His features tighten. “I don’t drink because the man I can’t stand did and I avoid anything that reminds me of him.”

“Then why were you in the building?”

“I was there to see my therapist.”

“A therapist?”

“Yes. I only started seeing her recently.”

“How recently?” I ask in a whisper.

He holds my gaze. “Two days after you kissed me in that storeroom.”

I have to take a second to collect myself. “Why do you go to her?”

“I see her to make sense of my past and to help me handle my present.”

My eyes sting. “You don’t have to be finished with your past for me to want to be part of your future.”

Joel levels a look at me. “There’s another reason,” he says, his voice going husky.

I swallow. “What reason?”

Tenderness sweeps into his expression. “I see her because I’m done being a mess. And because I need to be the man who can look you in the eye and say, without flinching, I love you.”

I stand without thinking, and he’s on his feet a heartbeat later. Then I launch myself at him, wrapping my arms around his neck and my legs around his waist. He catches me easily, and I kiss him while tears pour down my cheeks.

“You love me?” I ask.

“I love you,” he confirms. “I love the way you rescue dogs and cry at movies. I love how you laugh with your whole body, how you talk with your hands when you’re excited, the way you hum when you draw.”

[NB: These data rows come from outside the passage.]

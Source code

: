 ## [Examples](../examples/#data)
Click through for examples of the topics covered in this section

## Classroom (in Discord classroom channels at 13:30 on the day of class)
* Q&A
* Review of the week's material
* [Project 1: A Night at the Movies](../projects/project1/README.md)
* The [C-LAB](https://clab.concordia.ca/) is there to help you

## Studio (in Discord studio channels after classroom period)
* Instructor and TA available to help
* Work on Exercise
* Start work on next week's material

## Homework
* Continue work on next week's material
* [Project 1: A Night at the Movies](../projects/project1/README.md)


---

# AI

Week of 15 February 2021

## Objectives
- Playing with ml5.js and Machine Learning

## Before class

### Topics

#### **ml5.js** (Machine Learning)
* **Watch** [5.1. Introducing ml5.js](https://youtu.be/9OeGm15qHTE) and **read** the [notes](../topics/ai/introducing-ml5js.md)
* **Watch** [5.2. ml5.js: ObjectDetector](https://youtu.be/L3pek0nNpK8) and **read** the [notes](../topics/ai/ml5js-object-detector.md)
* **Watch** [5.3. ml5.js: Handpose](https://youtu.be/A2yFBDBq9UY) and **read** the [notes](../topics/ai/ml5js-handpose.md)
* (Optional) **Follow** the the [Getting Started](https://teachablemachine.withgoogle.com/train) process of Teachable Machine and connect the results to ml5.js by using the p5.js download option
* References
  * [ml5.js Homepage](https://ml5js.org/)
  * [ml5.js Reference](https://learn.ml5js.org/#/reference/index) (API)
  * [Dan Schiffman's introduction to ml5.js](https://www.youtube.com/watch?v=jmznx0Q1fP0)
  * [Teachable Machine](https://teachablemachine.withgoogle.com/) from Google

My throat tightens. In all the time I’ve known him, he’s a man who weighs his words carefully before speaking. But not in this moment.

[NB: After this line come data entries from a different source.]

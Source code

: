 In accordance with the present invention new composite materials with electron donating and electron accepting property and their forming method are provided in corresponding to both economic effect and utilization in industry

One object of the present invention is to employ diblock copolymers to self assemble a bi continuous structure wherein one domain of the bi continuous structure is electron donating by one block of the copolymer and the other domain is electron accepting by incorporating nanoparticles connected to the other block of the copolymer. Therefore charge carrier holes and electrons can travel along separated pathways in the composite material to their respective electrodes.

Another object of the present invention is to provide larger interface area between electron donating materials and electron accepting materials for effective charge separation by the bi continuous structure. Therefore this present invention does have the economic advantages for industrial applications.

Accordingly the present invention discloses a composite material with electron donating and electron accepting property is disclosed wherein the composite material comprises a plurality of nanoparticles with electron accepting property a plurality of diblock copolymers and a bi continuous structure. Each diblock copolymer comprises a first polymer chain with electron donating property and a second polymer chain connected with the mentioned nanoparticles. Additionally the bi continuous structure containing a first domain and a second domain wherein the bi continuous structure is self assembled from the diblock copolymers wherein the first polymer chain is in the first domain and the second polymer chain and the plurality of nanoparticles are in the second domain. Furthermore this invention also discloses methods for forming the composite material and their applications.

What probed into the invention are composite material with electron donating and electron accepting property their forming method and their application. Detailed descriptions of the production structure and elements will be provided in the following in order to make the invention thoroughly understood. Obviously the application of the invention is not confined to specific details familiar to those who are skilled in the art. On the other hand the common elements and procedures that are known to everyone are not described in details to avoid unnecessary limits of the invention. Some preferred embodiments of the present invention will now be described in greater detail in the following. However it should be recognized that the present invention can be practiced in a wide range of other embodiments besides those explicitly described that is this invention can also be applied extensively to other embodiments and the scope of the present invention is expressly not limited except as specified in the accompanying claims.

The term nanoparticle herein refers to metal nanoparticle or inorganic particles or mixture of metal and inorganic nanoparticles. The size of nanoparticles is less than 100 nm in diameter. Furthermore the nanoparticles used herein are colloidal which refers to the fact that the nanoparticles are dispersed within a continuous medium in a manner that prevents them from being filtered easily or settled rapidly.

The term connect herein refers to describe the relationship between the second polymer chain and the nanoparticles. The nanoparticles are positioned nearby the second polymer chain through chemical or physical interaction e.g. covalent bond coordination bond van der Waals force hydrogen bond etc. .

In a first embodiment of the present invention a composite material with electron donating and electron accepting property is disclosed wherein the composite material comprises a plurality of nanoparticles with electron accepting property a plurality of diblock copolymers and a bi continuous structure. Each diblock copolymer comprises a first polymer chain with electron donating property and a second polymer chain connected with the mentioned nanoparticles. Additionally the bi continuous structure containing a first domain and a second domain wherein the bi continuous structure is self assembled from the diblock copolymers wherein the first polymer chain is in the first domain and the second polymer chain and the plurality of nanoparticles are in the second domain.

“I love the way you tilt your head when you’re thinking, the way you care even when caring costs you sleep. I love how you can make a room feel like home the second you walk into it.”

My eyes blur. He leans his forehead to mine and keeps going, gentle and relentless.

“I love that you make me want to be the version of myself I didn’t believe I could be. When something good happens, you’re who I want to tell. When something hard hits, you’re where I want to land.”

I fall into the raw emotion in his eyes, and this time the falling doesn’t feel like a weight. It feels like floating.

A laugh breaks out of me, shaky and bright. “You’re really doing this.”

“I am.” He brushes a tear from my cheek with his knuckle. “You’re it for me. You’ve been it for me since you grabbed me in that storeroom and kissed me senseless.”

I close my eyes, memorizing the rough warmth of his hands, the quiet certainty in his voice, the way his strong, solid presence wraps around me.

“I love you so much,” I whisper, opening my eyes. “I love your strength, your steadiness, even your shadows. But, Joel...I need to know what those shadows are.”

Something passes over his face. I glimpse the battle brewing behind those dark eyes.

He sets me down, then gently pulls me to sit beside him on the couch.

And then he says, his voice rough and broken, “I think it’s time I tell you about my father.”